If nothing else, the contest for Year’s Most Quotable Album has just been decided.
Bartlett might have to publish a separate edition just to deal with the hundreds of memorable rhymes Jay-Z and Kanye West come up with as their legendary egos battle itout on “Watch the Throne,” the rappers’ long-awaited collaborative album.

Beyoncé shows up to sing the chorus of “Lift Off,” the most commercial (and least interesting) track, but that hook is less memorable than some of the lyrical references Jay-Z makes to his superstar wife.
A recurring theme is how Jay-Z deserves all his riches to assuage the pain he experienced in his rough youth -- and in the bonus track “H-A-M,” he includes his spouse among the rewards: “Try to walk around in these shoes / See the s--- I saw growing up / And maybe you can take a peek at Bey’s boobs.”

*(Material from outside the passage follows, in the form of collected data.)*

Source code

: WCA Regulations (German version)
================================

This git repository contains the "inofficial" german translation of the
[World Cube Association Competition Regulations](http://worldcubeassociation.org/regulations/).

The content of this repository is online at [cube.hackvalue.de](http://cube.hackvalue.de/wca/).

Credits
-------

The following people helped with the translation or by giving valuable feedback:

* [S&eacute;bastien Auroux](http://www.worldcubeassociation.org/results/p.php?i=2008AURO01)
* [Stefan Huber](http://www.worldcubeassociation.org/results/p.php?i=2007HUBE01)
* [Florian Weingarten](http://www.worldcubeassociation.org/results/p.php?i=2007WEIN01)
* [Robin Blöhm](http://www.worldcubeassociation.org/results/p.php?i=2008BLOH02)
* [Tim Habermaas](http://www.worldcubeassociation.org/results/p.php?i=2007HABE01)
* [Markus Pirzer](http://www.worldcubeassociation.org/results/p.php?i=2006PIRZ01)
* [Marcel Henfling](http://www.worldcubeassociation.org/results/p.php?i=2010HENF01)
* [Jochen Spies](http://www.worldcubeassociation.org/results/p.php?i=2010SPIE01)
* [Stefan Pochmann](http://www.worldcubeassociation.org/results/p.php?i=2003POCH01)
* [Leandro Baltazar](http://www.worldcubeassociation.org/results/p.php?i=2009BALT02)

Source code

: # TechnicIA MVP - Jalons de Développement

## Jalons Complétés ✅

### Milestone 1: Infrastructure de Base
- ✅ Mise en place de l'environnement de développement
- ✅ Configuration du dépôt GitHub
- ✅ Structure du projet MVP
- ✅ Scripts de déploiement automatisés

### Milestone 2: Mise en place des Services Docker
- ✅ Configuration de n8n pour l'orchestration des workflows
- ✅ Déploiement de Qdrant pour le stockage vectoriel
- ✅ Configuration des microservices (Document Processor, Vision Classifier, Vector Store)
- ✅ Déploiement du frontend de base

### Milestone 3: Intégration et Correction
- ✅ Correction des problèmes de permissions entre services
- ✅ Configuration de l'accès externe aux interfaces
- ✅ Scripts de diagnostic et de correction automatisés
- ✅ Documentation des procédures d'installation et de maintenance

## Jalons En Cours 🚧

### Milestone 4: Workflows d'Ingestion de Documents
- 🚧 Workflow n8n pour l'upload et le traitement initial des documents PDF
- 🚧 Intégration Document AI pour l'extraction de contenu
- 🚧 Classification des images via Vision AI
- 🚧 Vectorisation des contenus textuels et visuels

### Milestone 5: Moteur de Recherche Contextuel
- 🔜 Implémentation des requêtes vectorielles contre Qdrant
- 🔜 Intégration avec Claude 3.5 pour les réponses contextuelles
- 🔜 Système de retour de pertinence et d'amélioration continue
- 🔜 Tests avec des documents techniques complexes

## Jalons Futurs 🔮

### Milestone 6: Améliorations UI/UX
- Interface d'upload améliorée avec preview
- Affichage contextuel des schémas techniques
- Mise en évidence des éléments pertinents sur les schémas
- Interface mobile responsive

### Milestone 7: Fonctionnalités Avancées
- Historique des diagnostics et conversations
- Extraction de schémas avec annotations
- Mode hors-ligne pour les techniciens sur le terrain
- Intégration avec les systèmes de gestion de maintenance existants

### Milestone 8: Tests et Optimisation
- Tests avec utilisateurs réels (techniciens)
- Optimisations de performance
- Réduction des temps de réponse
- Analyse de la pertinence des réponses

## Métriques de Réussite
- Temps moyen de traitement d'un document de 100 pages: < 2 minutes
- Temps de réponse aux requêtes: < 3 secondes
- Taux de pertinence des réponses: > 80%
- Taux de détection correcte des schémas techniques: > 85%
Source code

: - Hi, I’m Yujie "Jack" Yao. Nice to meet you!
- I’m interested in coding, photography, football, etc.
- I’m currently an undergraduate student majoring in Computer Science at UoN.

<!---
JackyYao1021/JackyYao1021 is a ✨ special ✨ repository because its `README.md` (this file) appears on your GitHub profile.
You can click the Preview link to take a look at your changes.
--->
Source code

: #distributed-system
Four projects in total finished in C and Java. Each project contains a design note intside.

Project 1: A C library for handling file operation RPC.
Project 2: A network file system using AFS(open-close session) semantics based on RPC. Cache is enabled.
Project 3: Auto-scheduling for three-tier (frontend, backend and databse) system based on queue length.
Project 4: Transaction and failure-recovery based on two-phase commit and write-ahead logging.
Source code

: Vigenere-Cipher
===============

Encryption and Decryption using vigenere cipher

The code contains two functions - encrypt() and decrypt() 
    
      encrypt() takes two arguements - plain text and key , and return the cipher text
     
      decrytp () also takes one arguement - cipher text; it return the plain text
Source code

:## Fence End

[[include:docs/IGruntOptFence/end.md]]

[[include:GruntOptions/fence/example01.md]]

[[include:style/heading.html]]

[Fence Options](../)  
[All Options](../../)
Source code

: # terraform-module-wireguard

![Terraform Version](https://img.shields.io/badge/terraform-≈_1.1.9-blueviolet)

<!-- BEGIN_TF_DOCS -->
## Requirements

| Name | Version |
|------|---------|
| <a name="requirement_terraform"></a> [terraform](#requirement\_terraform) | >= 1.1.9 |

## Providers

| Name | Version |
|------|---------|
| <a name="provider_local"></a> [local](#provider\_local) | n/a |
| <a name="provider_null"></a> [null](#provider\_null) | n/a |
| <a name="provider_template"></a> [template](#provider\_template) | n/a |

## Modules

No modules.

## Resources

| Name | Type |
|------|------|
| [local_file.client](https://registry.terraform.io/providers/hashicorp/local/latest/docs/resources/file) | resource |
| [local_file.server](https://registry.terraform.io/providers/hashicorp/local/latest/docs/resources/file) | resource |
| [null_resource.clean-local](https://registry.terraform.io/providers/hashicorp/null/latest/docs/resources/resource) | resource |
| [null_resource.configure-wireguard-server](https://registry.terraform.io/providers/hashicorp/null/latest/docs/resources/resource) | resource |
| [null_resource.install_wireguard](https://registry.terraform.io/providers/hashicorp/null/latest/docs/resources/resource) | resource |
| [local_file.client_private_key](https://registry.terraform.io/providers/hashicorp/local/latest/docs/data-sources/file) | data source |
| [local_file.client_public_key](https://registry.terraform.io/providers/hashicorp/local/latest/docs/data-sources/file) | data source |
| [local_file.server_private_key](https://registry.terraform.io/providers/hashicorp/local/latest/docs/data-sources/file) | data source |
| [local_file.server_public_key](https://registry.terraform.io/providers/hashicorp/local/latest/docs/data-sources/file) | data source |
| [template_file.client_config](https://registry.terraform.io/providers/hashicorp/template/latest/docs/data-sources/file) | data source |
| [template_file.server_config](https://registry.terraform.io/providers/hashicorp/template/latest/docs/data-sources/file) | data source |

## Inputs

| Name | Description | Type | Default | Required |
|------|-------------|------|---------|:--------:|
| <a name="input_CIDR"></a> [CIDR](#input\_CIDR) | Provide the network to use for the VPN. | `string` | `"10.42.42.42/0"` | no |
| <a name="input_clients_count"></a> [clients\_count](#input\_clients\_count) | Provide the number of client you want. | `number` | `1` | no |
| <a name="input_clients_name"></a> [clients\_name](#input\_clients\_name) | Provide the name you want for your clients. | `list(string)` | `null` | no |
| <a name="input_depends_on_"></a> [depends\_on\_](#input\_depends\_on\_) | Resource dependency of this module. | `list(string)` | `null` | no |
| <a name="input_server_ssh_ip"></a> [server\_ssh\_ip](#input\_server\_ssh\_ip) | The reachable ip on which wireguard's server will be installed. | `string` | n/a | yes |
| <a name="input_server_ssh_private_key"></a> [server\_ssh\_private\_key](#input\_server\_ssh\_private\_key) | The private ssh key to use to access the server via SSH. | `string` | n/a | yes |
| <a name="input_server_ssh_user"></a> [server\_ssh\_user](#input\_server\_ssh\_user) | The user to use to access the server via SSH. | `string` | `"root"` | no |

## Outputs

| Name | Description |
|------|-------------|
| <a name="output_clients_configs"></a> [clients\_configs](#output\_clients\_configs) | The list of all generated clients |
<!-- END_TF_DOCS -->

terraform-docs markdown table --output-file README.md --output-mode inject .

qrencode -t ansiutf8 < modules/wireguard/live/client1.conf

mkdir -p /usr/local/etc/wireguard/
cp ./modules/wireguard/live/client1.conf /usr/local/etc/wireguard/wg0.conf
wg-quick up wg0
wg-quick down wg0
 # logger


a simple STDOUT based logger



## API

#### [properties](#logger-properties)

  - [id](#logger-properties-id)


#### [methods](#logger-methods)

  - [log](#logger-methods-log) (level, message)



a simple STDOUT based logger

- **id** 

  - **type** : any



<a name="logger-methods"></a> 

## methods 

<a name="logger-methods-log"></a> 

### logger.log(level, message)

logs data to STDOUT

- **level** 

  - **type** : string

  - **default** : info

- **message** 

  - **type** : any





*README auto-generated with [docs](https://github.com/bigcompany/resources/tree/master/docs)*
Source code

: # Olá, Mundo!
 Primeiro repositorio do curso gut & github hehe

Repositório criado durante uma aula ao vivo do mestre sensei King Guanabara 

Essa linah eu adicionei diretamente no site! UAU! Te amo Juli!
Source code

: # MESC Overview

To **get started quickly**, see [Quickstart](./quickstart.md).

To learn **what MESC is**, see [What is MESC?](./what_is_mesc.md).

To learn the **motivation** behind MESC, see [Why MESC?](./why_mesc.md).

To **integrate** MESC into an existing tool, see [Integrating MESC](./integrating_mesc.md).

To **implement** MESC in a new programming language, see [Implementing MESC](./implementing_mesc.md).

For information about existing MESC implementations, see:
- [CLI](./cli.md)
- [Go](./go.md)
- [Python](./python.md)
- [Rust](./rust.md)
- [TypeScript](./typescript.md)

The missus is also cited – as is protégé Rihanna -- in the preceding number, “Illest Motherf----- Alive,” which has Jay-Z reaching previously unaccessed levels of anti-self-effacement: “Elvis has left the building, now I’m on the Beatles’ ass / [N-word] hear ‘Watch the Throne,’ yeah, it’s like the Beatles back / Bey Bey my Yoko Ono, Rih Rih complete the family / Imagine how that’s gon look front row at the Grammys.”
West’s head isn’t any less large than his partner’s, so the main difference in attitude between the determinedly entitled stars is in how they relate to women.
“I got that hot [B-word] in my home,” raps Jay. “You know how many hot [B-words] I own?” counters Kanye, less monogamously inclined than ever. Later, escorting a woman he describes as “Mary Magdalene from a pole dance” around a club, he adds, “That second girl with us, that’s our wife.” Leave it to West to advance the fight for marriage equality, as long as it involves threesomes.
With heads these big in the room, it almost seems superfluous for an outsider to jump in with anything positive to say. But “Watch the Throne” is actually as accomplished and outrageously entertaining as it is un-progressive in matters of gender roles and humility. These two deserve about half the glory they heap upon themselves, which is saying a lot.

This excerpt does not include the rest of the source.